• WORK REQUEST: Copy every record exactly.

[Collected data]

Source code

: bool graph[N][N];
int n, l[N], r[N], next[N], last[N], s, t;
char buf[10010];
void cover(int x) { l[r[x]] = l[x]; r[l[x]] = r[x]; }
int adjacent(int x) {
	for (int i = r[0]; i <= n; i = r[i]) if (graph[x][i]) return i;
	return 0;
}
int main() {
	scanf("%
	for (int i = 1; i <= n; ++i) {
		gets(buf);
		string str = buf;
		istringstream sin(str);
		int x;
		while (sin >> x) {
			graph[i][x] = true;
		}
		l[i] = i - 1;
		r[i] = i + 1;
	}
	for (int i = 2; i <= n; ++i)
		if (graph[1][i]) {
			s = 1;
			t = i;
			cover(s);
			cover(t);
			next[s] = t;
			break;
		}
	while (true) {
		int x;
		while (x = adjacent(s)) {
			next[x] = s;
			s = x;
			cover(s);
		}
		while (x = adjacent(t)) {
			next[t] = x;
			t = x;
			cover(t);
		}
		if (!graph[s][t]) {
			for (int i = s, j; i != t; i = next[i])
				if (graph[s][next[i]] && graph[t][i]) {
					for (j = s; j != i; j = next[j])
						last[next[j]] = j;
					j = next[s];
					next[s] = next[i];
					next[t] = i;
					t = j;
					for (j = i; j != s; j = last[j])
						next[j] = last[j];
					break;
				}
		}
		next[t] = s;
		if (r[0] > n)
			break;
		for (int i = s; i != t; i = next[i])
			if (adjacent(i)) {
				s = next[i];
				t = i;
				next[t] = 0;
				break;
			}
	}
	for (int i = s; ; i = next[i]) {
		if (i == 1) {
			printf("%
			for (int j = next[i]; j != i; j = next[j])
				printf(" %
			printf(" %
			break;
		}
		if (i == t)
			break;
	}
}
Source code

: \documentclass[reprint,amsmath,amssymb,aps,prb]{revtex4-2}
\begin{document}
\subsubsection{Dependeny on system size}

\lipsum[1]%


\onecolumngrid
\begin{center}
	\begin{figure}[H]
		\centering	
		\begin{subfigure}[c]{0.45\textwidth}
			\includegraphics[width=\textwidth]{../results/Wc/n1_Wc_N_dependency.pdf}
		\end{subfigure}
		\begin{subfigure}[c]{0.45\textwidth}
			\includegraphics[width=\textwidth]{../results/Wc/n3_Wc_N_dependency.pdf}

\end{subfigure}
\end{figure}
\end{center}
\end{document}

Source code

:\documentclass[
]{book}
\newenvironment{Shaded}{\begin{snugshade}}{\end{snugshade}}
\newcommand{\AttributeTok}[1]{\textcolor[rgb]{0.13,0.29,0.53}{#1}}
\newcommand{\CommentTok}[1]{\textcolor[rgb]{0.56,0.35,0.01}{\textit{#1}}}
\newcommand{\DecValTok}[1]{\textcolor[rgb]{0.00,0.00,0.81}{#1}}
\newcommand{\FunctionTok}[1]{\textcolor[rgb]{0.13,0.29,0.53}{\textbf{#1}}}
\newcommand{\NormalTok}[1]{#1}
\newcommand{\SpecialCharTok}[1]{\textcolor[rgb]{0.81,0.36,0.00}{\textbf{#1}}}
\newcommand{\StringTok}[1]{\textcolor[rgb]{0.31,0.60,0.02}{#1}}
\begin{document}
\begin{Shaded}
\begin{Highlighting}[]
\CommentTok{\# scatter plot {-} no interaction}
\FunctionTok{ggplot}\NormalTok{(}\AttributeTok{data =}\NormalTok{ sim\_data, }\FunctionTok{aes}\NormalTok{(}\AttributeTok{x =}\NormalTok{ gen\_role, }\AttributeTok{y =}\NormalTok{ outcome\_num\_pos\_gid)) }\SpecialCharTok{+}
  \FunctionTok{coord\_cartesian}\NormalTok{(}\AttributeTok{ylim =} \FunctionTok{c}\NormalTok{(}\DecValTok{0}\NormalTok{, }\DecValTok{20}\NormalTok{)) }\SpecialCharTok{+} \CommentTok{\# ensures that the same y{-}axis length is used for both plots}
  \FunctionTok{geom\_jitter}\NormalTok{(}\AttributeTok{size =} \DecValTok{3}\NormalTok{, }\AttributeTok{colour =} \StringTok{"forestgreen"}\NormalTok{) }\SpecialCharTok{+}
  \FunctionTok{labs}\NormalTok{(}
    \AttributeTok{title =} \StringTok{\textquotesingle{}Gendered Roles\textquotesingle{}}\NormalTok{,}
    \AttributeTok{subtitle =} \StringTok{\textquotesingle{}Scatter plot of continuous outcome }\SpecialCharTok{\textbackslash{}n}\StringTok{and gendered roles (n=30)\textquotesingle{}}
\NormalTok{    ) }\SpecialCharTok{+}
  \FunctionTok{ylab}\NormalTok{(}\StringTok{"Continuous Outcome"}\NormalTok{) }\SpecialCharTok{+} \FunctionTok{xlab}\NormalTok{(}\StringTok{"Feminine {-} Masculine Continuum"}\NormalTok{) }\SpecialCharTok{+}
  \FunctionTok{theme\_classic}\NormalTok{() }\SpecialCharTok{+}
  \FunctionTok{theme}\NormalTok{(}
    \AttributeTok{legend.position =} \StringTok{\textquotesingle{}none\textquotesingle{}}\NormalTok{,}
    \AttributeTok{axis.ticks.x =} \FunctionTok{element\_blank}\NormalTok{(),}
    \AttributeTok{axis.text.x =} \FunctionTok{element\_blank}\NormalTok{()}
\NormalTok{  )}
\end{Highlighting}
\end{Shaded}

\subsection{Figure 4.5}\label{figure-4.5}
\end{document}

• EXERCISE ANSWER:
Source code

: bool graph[N][N];
int n, l[N], r[N], next[N], last[N], s, t;
char buf[10010];
void cover(int x) { l[r[x]] = l[x]; r[l[x]] = r[x]; }
int adjacent(int x) {
	for (int i = r[0]; i <= n; i = r[i]) if (graph[x][i]) return i;
	return 0;
}
int main() {
	scanf("%
	for (int i = 1; i <= n; ++i) {
		gets(buf);
		string str = buf;
		istringstream sin(str);
		int x;
		while (sin >> x) {
			graph[i][x] = true;
		}
		l[i] = i - 1;
		r[i] = i + 1;
	}
	for (int i = 2; i <= n; ++i)
		if (graph[1][i]) {
			s = 1;
			t = i;
			cover(s);
			cover(t);
			next[s] = t;
			break;
		}
	while (true) {
		int x;
		while (x = adjacent(s)) {
			next[x] = s;
			s = x;
			cover(s);
		}
		while (x = adjacent(t)) {
			next[t] = x;
			t = x;
			cover(t);
		}
		if (!graph[s][t]) {
			for (int i = s, j; i != t; i = next[i])
				if (graph[s][next[i]] && graph[t][i]) {
					for (j = s; j != i; j = next[j])
						last[next[j]] = j;
					j = next[s];
					next[s] = next[i];
					next[t] = i;
					t = j;
					for (j = i; j != s; j = last[j])
						next[j] = last[j];
					break;
				}
		}
		next[t] = s;
		if (r[0] > n)
			break;
		for (int i = s; i != t; i = next[i])
			if (adjacent(i)) {
				s = next[i];
				t = i;
				next[t] = 0;
				break;
			}
	}
	for (int i = s; ; i = next[i]) {
		if (i == 1) {
			printf("%
			for (int j = next[i]; j != i; j = next[j])
				printf(" %
			printf(" %
			break;
		}
		if (i == t)
			break;
	}
}
Source code

: \documentclass[reprint,amsmath,amssymb,aps,prb]{revtex4-2}
\begin{document}
\subsubsection{Dependeny on system size}

\lipsum[1]%


\onecolumngrid
\begin{center}
	\begin{figure}[H]
		\centering	
		\begin{subfigure}[c]{0.45\textwidth}
			\includegraphics[width=\textwidth]{../results/Wc/n1_Wc_N_dependency.pdf}
		\end{subfigure}
		\begin{subfigure}[c]{0.45\textwidth}
			\includegraphics[width=\textwidth]{../results/Wc/n3_Wc_N_dependency.pdf}

\end{subfigure}
\end{figure}
\end{center}
\end{document}

Source code

:\documentclass[
]{book}
\newenvironment{Shaded}{\begin{snugshade}}{\end{snugshade}}
\newcommand{\AttributeTok}[1]{\textcolor[rgb]{0.13,0.29,0.53}{#1}}
\newcommand{\CommentTok}[1]{\textcolor[rgb]{0.56,0.35,0.01}{\textit{#1}}}
\newcommand{\DecValTok}[1]{\textcolor[rgb]{0.00,0.00,0.81}{#1}}
\newcommand{\FunctionTok}[1]{\textcolor[rgb]{0.13,0.29,0.53}{\textbf{#1}}}
\newcommand{\NormalTok}[1]{#1}
\newcommand{\SpecialCharTok}[1]{\textcolor[rgb]{0.81,0.36,0.00}{\textbf{#1}}}
\newcommand{\StringTok}[1]{\textcolor[rgb]{0.31,0.60,0.02}{#1}}
\begin{document}
\begin{Shaded}
\begin{Highlighting}[]
\CommentTok{\# scatter plot {-} no interaction}
\FunctionTok{ggplot}\NormalTok{(}\AttributeTok{data =}\NormalTok{ sim\_data, }\FunctionTok{aes}\NormalTok{(}\AttributeTok{x =}\NormalTok{ gen\_role, }\AttributeTok{y =}\NormalTok{ outcome\_num\_pos\_gid)) }\SpecialCharTok{+}
  \FunctionTok{coord\_cartesian}\NormalTok{(}\AttributeTok{ylim =} \FunctionTok{c}\NormalTok{(}\DecValTok{0}\NormalTok{, }\DecValTok{20}\NormalTok{)) }\SpecialCharTok{+} \CommentTok{\# ensures that the same y{-}axis length is used for both plots}
  \FunctionTok{geom\_jitter}\NormalTok{(}\AttributeTok{size =} \DecValTok{3}\NormalTok{, }\AttributeTok{colour =} \StringTok{"forestgreen"}\NormalTok{) }\SpecialCharTok{+}
  \FunctionTok{labs}\NormalTok{(}
    \AttributeTok{title =} \StringTok{\textquotesingle{}Gendered Roles\textquotesingle{}}\NormalTok{,}
    \AttributeTok{subtitle =} \StringTok{\textquotesingle{}Scatter plot of continuous outcome }\SpecialCharTok{\textbackslash{}n}\StringTok{and gendered roles (n=30)\textquotesingle{}}
\NormalTok{    ) }\SpecialCharTok{+}
  \FunctionTok{ylab}\NormalTok{(}\StringTok{"Continuous Outcome"}\NormalTok{) }\SpecialCharTok{+} \FunctionTok{xlab}\NormalTok{(}\StringTok{"Feminine {-} Masculine Continuum"}\NormalTok{) }\SpecialCharTok{+}
  \FunctionTok{theme\_classic}\NormalTok{() }\SpecialCharTok{+}
  \FunctionTok{theme}\NormalTok{(}
    \AttributeTok{legend.position =} \StringTok{\textquotesingle{}none\textquotesingle{}}\NormalTok{,}
    \AttributeTok{axis.ticks.x =} \FunctionTok{element\_blank}\NormalTok{(),}
    \AttributeTok{axis.text.x =} \FunctionTok{element\_blank}\NormalTok{()}
\NormalTok{  )}
\end{Highlighting}
\end{Shaded}

\subsection{Figure 4.5}\label{figure-4.5}
\end{document}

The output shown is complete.